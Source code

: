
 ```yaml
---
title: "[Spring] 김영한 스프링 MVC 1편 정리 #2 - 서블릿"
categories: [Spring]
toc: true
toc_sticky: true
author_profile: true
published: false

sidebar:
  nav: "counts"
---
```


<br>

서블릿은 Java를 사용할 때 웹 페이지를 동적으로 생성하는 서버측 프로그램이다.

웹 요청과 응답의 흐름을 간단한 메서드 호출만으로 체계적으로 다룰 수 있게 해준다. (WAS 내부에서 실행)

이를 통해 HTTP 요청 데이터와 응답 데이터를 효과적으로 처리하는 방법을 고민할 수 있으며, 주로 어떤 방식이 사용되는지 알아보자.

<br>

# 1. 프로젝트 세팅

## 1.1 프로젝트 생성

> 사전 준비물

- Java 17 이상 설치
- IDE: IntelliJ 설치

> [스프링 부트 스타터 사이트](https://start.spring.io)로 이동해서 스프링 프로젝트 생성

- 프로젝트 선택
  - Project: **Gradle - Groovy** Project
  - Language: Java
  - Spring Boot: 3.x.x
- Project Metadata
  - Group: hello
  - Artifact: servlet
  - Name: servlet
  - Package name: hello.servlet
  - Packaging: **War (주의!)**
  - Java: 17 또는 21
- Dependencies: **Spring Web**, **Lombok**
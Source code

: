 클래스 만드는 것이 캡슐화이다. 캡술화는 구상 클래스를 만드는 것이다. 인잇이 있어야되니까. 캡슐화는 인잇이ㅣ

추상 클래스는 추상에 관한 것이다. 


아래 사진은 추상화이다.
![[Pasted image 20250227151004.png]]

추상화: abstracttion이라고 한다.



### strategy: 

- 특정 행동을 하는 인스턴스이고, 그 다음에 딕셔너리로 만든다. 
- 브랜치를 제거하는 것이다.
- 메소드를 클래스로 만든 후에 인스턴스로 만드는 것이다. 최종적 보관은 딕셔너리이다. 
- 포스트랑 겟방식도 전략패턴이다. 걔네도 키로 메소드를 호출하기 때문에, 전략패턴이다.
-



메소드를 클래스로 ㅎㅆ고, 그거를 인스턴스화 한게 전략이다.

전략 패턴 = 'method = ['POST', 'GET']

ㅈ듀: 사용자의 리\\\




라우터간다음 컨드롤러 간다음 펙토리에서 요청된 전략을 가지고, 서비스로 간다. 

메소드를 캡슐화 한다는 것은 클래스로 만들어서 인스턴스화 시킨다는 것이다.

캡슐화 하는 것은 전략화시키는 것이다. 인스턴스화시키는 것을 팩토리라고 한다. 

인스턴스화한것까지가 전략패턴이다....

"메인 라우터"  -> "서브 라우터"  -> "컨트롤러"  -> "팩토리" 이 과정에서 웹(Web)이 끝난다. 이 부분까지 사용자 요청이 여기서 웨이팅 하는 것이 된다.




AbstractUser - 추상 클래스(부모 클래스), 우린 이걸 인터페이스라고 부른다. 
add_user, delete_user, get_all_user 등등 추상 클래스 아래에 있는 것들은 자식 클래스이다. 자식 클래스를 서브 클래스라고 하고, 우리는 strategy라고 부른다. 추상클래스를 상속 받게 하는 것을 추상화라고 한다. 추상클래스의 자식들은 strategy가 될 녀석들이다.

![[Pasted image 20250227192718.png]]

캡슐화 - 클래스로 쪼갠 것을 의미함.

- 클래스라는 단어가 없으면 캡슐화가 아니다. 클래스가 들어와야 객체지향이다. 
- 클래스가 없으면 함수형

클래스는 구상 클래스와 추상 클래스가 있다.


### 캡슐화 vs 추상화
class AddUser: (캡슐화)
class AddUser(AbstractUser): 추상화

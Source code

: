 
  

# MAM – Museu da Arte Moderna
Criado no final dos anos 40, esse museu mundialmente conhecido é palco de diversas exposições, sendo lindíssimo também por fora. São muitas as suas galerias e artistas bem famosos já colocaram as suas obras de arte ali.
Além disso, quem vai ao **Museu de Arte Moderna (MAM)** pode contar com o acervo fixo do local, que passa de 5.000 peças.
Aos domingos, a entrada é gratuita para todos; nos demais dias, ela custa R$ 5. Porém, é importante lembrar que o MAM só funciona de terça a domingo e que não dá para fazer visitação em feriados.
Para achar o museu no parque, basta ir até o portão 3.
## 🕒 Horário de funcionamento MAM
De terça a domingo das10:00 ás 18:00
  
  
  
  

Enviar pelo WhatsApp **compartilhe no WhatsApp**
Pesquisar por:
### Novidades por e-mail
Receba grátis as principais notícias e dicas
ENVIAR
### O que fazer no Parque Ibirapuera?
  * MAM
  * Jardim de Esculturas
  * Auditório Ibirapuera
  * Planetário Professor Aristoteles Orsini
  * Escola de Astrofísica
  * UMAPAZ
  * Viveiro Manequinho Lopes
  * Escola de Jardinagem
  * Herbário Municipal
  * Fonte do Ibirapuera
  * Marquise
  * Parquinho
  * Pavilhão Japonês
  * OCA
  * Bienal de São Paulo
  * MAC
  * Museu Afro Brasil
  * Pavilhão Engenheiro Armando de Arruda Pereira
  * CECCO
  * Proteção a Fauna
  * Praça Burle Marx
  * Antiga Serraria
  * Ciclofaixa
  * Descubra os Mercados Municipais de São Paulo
----------
Work out how many lines in the material above include the word "AddUser", and write down that number alone.

2